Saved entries
☆ ☆ ☆ ☆

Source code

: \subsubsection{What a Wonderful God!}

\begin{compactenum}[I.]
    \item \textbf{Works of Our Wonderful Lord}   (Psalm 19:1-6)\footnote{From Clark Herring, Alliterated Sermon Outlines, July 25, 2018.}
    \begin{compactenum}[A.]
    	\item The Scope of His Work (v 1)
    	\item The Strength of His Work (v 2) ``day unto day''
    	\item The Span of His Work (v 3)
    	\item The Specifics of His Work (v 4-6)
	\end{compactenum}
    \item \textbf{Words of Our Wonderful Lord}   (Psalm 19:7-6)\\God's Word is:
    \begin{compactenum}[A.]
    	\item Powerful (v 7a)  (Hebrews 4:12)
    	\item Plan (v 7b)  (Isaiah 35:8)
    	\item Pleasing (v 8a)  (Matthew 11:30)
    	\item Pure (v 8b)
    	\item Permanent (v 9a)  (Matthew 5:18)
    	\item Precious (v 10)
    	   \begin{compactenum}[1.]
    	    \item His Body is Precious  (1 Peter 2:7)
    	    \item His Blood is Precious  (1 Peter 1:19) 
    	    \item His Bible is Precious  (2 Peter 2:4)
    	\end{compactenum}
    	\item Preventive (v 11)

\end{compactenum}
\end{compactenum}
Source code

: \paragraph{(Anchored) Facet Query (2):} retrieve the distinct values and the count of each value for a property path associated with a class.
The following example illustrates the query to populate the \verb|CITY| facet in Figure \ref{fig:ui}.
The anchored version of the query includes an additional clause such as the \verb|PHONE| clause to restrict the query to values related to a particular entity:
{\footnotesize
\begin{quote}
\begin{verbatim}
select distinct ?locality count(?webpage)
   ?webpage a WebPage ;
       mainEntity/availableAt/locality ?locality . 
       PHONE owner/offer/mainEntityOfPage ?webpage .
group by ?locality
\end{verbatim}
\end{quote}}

☆ ☆ ☆ ☆

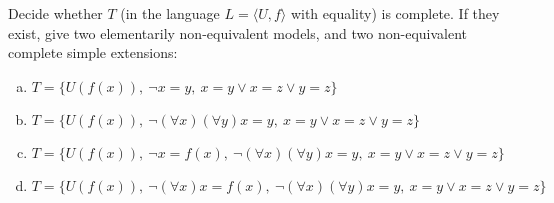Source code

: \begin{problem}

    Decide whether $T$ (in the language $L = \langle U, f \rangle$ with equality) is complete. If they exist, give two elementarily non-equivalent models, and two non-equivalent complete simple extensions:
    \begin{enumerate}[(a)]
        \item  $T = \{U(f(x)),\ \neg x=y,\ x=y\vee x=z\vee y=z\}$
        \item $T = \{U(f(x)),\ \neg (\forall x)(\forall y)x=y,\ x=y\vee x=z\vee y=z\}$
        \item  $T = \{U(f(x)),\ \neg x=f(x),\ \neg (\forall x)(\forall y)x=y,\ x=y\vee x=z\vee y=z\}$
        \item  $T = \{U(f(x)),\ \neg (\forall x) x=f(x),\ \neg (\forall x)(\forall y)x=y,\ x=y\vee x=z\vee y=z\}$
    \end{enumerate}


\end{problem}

☆ ☆ ☆ ☆

* **Problem statement**: Transcribe the lines above between the line holding "(1 Peter 1:19)" and the line holding "The following example", inclusive, exactly as they stand and with nothing added.

* **Answer section**:
    	    \item His Blood is Precious  (1 Peter 1:19) 
    	    \item His Bible is Precious  (2 Peter 2:4)
    	\end{compactenum}
    	\item Preventive (v 11)

\end{compactenum}
\end{compactenum}
Source code

: \paragraph{(Anchored) Facet Query (2):} retrieve the distinct values and the count of each value for a property path associated with a class.
The following example illustrates the query to populate the \verb|CITY| facet in Figure \ref{fig:ui}.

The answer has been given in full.